2007年、搬送された妊婦の受け入れを断ったことがあるという総合周産期母子医療センターが全体の7割にのぼることが、厚生労働省の調査で明らかになりました。
総合周産期母子医療センターは、異常分娩等で危険な容態の妊婦や新生児の緊急治療を扱う病院で、母体と新生児の集中治療室を備え、複数の医師が24時間対応できる体制が望ましいなどと国の整備指針で定められ、重症度の高い患者である妊婦を受け入れてくれる重要な役割を担っています。そのセンターの7割が救急車で搬送された妊婦を受け入れることができなかったといいます。厚労省のアンケートによれば、最大の理由は「新生児集中治療室(NICU)に空きがなかった」ことで、次いで「母体・胎児集中治療室(MFICU)が満床だった」ことが挙げられています。
先月、東京都内で8カ所の病院をたらい回しにされ、最終的に治療を受けることができたものの、赤ちゃんを出産した3日後に母親が亡くなるという事件が発生しました。その直後に、私たちは周産期医療再建ワーキングチームを立ち上げ、周産期医療の体制を整備するための対策をまとめる作業を始めています。
昨日、北里大学医学部の海野信也産婦人科教授と国立循環器病センターの池田智明周産期診療部長から今の周産期医療の状況及び課題について話を伺いました。
搬送される妊婦を受け入れるためには、新生児集中治療室と母体・胎児集中治療室の満床状態を改善し、ベッドを空けることが必要となりますが、長期入院児の多い小児科病棟にも空きのベッドがなく、依然治療が必要で退院できない重症児の受け入れ先もなく、重症心身障害児施設にも空きがないなど、場所がないために、新生児集中治療室の満床状態が改善されないという現実。専門医が、自身の勤務する国立病院の治療室に空きがなく妊婦を受け入れられないが、受け入れてくれる病院が見つかった場合、妊婦と一緒にその病院に行き治療を助けて担当することがあるが、公務員の兼業禁止規定があるために、有給休暇を利用しボランティアで治療を行っているという現実があること。

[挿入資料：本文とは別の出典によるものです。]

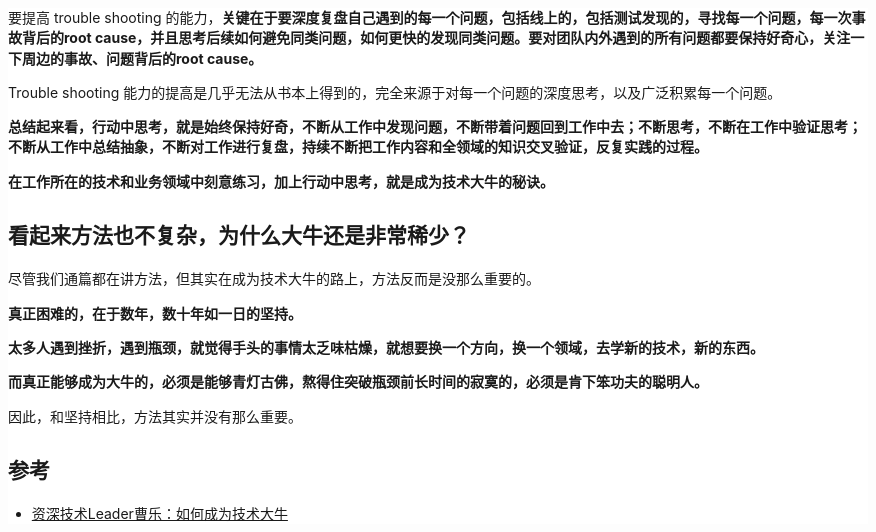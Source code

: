 要提高 trouble shooting 的能力，**关键在于要深度复盘自己遇到的每一个问题，包括线上的，包括测试发现的，寻找每一个问题，每一次事故背后的root cause，并且思考后续如何避免同类问题，如何更快的发现同类问题。要对团队内外遇到的所有问题都要保持好奇心，关注一下周边的事故、问题背后的root cause。**

Trouble shooting 能力的提高是几乎无法从书本上得到的，完全来源于对每一个问题的深度思考，以及广泛积累每一个问题。

**总结起来看，行动中思考，就是始终保持好奇，不断从工作中发现问题，不断带着问题回到工作中去；不断思考，不断在工作中验证思考；不断从工作中总结抽象，不断对工作进行复盘，持续不断把工作内容和全领域的知识交叉验证，反复实践的过程。**

**在工作所在的技术和业务领域中刻意练习，加上行动中思考，就是成为技术大牛的秘诀。**

## 看起来方法也不复杂，为什么大牛还是非常稀少？

尽管我们通篇都在讲方法，但其实在成为技术大牛的路上，方法反而是没那么重要的。

**真正困难的，在于数年，数十年如一日的坚持。**

**太多人遇到挫折，遇到瓶颈，就觉得手头的事情太乏味枯燥，就想要换一个方向，换一个领域，去学新的技术，新的东西。**

**而真正能够成为大牛的，必须是能够青灯古佛，熬得住突破瓶颈前长时间的寂寞的，必须是肯下笨功夫的聪明人。**

因此，和坚持相比，方法其实并没有那么重要。

## 参考

- [资深技术Leader曹乐：如何成为技术大牛](https://mp.weixin.qq.com/s/PpesrPQ6y0s1gtLOC3jeAQ)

また、仮に集中治療室を増設しても産婦人科医、麻酔医が足りないために新たに妊婦の搬送を受け入れられないこと。救急車と病院の情報をつなぐシステムをどんなに改善しても情報を実際に入力する人手が絶対的に不足していることなど、現場からの厳しい現状についてのお話を伺いました。
「日本の周産期医療は妊産婦死亡率、新生児死亡率という指標からみると確実に進歩し、改善してきていて、先進国の水準を確保していることを十分に理解した上で、周産期医療の問題点や改善策を考えるべき」
「妊産婦死亡率はまだまだ下げられるという思いで、我々は取り組んでいる」
海野先生が言われた言葉がとても印象に残っています。現場の医師が自分の時間を削って、命を助けるために行われている想像を越えた努力が見える思いでした。その意味では、総理の極めて不適切な失言が、現場でご苦労をされている医師のやる気を削がないかどうかが心配されます。
医師の皆様の努力で保たれている医療の質をどうやって高めていくことができるのか、政治が本気で取り組むべき喫緊の課題だと思っています。党のWTでは更に、現場の声を聞きながら、周産期医療再建に向けた政策提言をまとめていく予定です。